Exercise aim: Output the entries below so that they read exactly as they do now.

[Items from a dataset]
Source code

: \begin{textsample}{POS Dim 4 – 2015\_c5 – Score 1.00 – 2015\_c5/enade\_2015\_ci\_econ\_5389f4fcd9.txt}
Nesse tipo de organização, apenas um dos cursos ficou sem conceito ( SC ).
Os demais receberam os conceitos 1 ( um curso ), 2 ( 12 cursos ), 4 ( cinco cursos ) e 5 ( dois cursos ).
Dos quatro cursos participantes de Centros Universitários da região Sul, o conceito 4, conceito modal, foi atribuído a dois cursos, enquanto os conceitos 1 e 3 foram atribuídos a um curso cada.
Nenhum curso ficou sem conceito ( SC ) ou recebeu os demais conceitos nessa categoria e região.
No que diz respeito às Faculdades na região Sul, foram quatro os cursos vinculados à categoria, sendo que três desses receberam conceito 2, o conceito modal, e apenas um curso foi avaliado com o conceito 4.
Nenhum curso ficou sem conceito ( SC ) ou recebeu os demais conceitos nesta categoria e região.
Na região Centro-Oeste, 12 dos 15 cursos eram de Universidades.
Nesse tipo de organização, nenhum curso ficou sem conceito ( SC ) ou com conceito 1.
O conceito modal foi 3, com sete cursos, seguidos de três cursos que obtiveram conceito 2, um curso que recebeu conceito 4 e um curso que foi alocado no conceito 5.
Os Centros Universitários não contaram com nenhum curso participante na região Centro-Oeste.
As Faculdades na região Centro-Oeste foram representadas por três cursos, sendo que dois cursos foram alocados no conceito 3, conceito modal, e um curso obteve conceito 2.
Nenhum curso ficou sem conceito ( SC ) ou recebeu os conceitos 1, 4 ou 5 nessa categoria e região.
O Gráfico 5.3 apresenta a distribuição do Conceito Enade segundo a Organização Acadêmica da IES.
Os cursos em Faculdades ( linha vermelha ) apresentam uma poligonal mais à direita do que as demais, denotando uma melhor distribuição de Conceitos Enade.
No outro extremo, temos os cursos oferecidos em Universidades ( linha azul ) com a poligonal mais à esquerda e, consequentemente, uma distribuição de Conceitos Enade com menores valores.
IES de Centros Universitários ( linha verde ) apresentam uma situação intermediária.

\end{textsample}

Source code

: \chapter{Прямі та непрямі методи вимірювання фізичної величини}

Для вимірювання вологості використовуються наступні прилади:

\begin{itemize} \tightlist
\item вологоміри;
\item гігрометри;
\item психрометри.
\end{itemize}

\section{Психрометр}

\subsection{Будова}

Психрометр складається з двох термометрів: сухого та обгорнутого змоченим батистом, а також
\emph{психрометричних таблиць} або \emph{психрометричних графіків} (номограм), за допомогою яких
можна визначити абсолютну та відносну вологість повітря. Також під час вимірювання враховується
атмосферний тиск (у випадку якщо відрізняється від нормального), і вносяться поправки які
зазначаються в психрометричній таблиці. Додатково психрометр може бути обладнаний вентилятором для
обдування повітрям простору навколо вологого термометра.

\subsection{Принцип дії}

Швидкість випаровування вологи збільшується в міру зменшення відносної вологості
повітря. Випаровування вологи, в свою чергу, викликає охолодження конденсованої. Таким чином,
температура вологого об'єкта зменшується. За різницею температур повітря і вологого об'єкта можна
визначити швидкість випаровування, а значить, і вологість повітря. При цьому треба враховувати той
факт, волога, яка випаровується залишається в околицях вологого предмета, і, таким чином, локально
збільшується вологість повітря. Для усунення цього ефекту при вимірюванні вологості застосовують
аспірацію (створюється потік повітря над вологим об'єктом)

Task response:
Source code

: \begin{textsample}{POS Dim 4 – 2015\_c5 – Score 1.00 – 2015\_c5/enade\_2015\_ci\_econ\_5389f4fcd9.txt}
Nesse tipo de organização, apenas um dos cursos ficou sem conceito ( SC ).
Os demais receberam os conceitos 1 ( um curso ), 2 ( 12 cursos ), 4 ( cinco cursos ) e 5 ( dois cursos ).
Dos quatro cursos participantes de Centros Universitários da região Sul, o conceito 4, conceito modal, foi atribuído a dois cursos, enquanto os conceitos 1 e 3 foram atribuídos a um curso cada.
Nenhum curso ficou sem conceito ( SC ) ou recebeu os demais conceitos nessa categoria e região.
No que diz respeito às Faculdades na região Sul, foram quatro os cursos vinculados à categoria, sendo que três desses receberam conceito 2, o conceito modal, e apenas um curso foi avaliado com o conceito 4.
Nenhum curso ficou sem conceito ( SC ) ou recebeu os demais conceitos nesta categoria e região.
Na região Centro-Oeste, 12 dos 15 cursos eram de Universidades.
Nesse tipo de organização, nenhum curso ficou sem conceito ( SC ) ou com conceito 1.
O conceito modal foi 3, com sete cursos, seguidos de três cursos que obtiveram conceito 2, um curso que recebeu conceito 4 e um curso que foi alocado no conceito 5.
Os Centros Universitários não contaram com nenhum curso participante na região Centro-Oeste.
As Faculdades na região Centro-Oeste foram representadas por três cursos, sendo que dois cursos foram alocados no conceito 3, conceito modal, e um curso obteve conceito 2.
Nenhum curso ficou sem conceito ( SC ) ou recebeu os conceitos 1, 4 ou 5 nessa categoria e região.
O Gráfico 5.3 apresenta a distribuição do Conceito Enade segundo a Organização Acadêmica da IES.
Os cursos em Faculdades ( linha vermelha ) apresentam uma poligonal mais à direita do que as demais, denotando uma melhor distribuição de Conceitos Enade.
No outro extremo, temos os cursos oferecidos em Universidades ( linha azul ) com a poligonal mais à esquerda e, consequentemente, uma distribuição de Conceitos Enade com menores valores.
IES de Centros Universitários ( linha verde ) apresentam uma situação intermediária.

\end{textsample}

Source code

: \chapter{Прямі та непрямі методи вимірювання фізичної величини}

Для вимірювання вологості використовуються наступні прилади:

\begin{itemize} \tightlist
\item вологоміри;
\item гігрометри;
\item психрометри.
\end{itemize}

\section{Психрометр}

\subsection{Будова}

Психрометр складається з двох термометрів: сухого та обгорнутого змоченим батистом, а також
\emph{психрометричних таблиць} або \emph{психрометричних графіків} (номограм), за допомогою яких
можна визначити абсолютну та відносну вологість повітря. Також під час вимірювання враховується
атмосферний тиск (у випадку якщо відрізняється від нормального), і вносяться поправки які
зазначаються в психрометричній таблиці. Додатково психрометр може бути обладнаний вентилятором для
обдування повітрям простору навколо вологого термометра.

\subsection{Принцип дії}

Швидкість випаровування вологи збільшується в міру зменшення відносної вологості
повітря. Випаровування вологи, в свою чергу, викликає охолодження конденсованої. Таким чином,
температура вологого об'єкта зменшується. За різницею температур повітря і вологого об'єкта можна
визначити швидкість випаровування, а значить, і вологість повітря. При цьому треба враховувати той
факт, волога, яка випаровується залишається в околицях вологого предмета, і, таким чином, локально
збільшується вологість повітря. Для усунення цього ефекту при вимірюванні вологості застосовують
аспірацію (створюється потік повітря над вологим об'єктом)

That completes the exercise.